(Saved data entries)

════════════════════

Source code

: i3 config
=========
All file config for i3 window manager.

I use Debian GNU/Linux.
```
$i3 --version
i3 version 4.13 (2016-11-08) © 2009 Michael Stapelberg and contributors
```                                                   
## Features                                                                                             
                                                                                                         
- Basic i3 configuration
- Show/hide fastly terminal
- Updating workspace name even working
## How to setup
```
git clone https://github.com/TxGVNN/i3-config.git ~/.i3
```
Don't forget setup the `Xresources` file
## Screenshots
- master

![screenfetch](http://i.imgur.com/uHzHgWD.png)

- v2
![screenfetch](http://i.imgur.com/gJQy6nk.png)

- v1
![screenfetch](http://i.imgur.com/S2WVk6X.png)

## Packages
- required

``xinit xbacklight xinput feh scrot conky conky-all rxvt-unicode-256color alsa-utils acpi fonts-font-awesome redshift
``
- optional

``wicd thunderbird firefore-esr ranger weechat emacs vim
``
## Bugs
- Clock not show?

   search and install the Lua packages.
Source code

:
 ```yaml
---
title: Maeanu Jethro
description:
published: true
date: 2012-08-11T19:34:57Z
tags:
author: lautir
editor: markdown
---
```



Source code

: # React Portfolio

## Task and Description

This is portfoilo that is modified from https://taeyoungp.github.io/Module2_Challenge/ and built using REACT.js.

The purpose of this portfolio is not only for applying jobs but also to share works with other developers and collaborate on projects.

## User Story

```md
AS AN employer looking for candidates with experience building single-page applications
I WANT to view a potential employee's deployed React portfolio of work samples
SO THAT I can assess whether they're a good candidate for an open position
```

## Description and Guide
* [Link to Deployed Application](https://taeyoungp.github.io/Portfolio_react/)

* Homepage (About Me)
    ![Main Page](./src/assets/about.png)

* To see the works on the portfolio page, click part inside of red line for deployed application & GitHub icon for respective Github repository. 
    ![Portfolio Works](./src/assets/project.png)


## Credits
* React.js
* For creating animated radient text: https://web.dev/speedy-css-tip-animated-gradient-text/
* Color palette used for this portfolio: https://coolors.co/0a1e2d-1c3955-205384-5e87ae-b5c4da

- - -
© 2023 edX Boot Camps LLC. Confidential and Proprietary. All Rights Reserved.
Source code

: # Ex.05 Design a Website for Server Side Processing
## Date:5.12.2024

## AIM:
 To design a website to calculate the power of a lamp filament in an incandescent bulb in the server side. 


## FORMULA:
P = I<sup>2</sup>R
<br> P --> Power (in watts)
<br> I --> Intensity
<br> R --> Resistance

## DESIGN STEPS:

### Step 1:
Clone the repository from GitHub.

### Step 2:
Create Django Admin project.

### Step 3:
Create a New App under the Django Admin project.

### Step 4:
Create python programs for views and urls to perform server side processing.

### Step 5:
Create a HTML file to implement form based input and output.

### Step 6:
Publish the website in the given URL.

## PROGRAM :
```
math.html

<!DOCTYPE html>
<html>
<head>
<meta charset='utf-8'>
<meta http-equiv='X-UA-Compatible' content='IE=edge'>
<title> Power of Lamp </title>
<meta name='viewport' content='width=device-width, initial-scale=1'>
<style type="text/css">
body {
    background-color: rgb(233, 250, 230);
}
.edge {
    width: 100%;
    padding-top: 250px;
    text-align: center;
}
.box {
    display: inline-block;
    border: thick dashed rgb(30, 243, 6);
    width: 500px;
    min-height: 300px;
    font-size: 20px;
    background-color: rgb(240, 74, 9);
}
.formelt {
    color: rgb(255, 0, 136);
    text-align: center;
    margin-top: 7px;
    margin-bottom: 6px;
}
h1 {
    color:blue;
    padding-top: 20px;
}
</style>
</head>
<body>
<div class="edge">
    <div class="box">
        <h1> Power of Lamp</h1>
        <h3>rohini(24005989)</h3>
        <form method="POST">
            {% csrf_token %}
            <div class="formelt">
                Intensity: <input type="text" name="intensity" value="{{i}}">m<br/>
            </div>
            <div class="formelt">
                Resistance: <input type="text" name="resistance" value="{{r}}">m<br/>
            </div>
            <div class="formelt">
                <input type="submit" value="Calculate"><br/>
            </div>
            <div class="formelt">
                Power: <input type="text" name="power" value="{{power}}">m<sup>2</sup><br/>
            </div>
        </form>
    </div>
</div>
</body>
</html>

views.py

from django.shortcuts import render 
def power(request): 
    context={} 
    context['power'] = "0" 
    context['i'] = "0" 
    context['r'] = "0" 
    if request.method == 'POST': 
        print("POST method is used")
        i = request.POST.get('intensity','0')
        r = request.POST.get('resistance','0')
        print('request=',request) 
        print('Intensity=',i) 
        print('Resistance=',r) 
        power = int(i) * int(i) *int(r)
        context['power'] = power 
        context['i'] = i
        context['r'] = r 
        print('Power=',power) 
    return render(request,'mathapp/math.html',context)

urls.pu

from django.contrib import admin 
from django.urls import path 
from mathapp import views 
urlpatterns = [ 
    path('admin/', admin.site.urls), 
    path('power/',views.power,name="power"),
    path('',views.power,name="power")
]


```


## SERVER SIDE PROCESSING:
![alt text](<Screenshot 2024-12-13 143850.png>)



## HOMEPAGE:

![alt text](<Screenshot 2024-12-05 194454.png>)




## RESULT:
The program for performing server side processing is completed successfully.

════════════════════

_YOUR TASK_
Render the whole set of entries again, exactly as given.

_YOUR RESPONSE_
Source code

: i3 config
=========
All file config for i3 window manager.

I use Debian GNU/Linux.
```
$i3 --version
i3 version 4.13 (2016-11-08) © 2009 Michael Stapelberg and contributors
```                                                   
## Features                                                                                             
                                                                                                         
- Basic i3 configuration
- Show/hide fastly terminal
- Updating workspace name even working
## How to setup
```
git clone https://github.com/TxGVNN/i3-config.git ~/.i3
```
Don't forget setup the `Xresources` file
## Screenshots
- master

![screenfetch](http://i.imgur.com/uHzHgWD.png)

- v2
![screenfetch](http://i.imgur.com/gJQy6nk.png)

- v1
![screenfetch](http://i.imgur.com/S2WVk6X.png)

## Packages
- required

``xinit xbacklight xinput feh scrot conky conky-all rxvt-unicode-256color alsa-utils acpi fonts-font-awesome redshift
``
- optional

``wicd thunderbird firefore-esr ranger weechat emacs vim
``
## Bugs
- Clock not show?

   search and install the Lua packages.
Source code

:
 ```yaml
---
title: Maeanu Jethro
description:
published: true
date: 2012-08-11T19:34:57Z
tags:
author: lautir
editor: markdown
---
```



Source code

: # React Portfolio

## Task and Description

This is portfoilo that is modified from https://taeyoungp.github.io/Module2_Challenge/ and built using REACT.js.

The purpose of this portfolio is not only for applying jobs but also to share works with other developers and collaborate on projects.

## User Story

```md
AS AN employer looking for candidates with experience building single-page applications
I WANT to view a potential employee's deployed React portfolio of work samples
SO THAT I can assess whether they're a good candidate for an open position
```

## Description and Guide
* [Link to Deployed Application](https://taeyoungp.github.io/Portfolio_react/)

* Homepage (About Me)
    ![Main Page](./src/assets/about.png)

* To see the works on the portfolio page, click part inside of red line for deployed application & GitHub icon for respective Github repository. 
    ![Portfolio Works](./src/assets/project.png)


## Credits
* React.js
* For creating animated radient text: https://web.dev/speedy-css-tip-animated-gradient-text/
* Color palette used for this portfolio: https://coolors.co/0a1e2d-1c3955-205384-5e87ae-b5c4da

- - -
© 2023 edX Boot Camps LLC. Confidential and Proprietary. All Rights Reserved.
Source code

: # Ex.05 Design a Website for Server Side Processing
## Date:5.12.2024

## AIM:
 To design a website to calculate the power of a lamp filament in an incandescent bulb in the server side. 


## FORMULA:
P = I<sup>2</sup>R
<br> P --> Power (in watts)
<br> I --> Intensity
<br> R --> Resistance

## DESIGN STEPS:

### Step 1:
Clone the repository from GitHub.

### Step 2:
Create Django Admin project.

### Step 3:
Create a New App under the Django Admin project.

### Step 4:
Create python programs for views and urls to perform server side processing.

### Step 5:
Create a HTML file to implement form based input and output.

### Step 6:
Publish the website in the given URL.

## PROGRAM :
```
math.html

<!DOCTYPE html>
<html>
<head>
<meta charset='utf-8'>
<meta http-equiv='X-UA-Compatible' content='IE=edge'>
<title> Power of Lamp </title>
<meta name='viewport' content='width=device-width, initial-scale=1'>
<style type="text/css">
body {
    background-color: rgb(233, 250, 230);
}
.edge {
    width: 100%;
    padding-top: 250px;
    text-align: center;
}
.box {
    display: inline-block;
    border: thick dashed rgb(30, 243, 6);
    width: 500px;
    min-height: 300px;
    font-size: 20px;
    background-color: rgb(240, 74, 9);
}
.formelt {
    color: rgb(255, 0, 136);
    text-align: center;
    margin-top: 7px;
    margin-bottom: 6px;
}
h1 {
    color:blue;
    padding-top: 20px;
}
</style>
</head>
<body>
<div class="edge">
    <div class="box">
        <h1> Power of Lamp</h1>
        <h3>rohini(24005989)</h3>
        <form method="POST">
            {% csrf_token %}
            <div class="formelt">
                Intensity: <input type="text" name="intensity" value="{{i}}">m<br/>
            </div>
            <div class="formelt">
                Resistance: <input type="text" name="resistance" value="{{r}}">m<br/>
            </div>
            <div class="formelt">
                <input type="submit" value="Calculate"><br/>
            </div>
            <div class="formelt">
                Power: <input type="text" name="power" value="{{power}}">m<sup>2</sup><br/>
            </div>
        </form>
    </div>
</div>
</body>
</html>

views.py

from django.shortcuts import render 
def power(request): 
    context={} 
    context['power'] = "0" 
    context['i'] = "0" 
    context['r'] = "0" 
    if request.method == 'POST': 
        print("POST method is used")
        i = request.POST.get('intensity','0')
        r = request.POST.get('resistance','0')
        print('request=',request) 
        print('Intensity=',i) 
        print('Resistance=',r) 
        power = int(i) * int(i) *int(r)
        context['power'] = power 
        context['i'] = i
        context['r'] = r 
        print('Power=',power) 
    return render(request,'mathapp/math.html',context)

urls.pu

from django.contrib import admin 
from django.urls import path 
from mathapp import views 
urlpatterns = [ 
    path('admin/', admin.site.urls), 
    path('power/',views.power,name="power"),
    path('',views.power,name="power")
]


```


## SERVER SIDE PROCESSING:
![alt text](<Screenshot 2024-12-13 143850.png>)



## HOMEPAGE:

![alt text](<Screenshot 2024-12-05 194454.png>)




## RESULT:
The program for performing server side processing is completed successfully.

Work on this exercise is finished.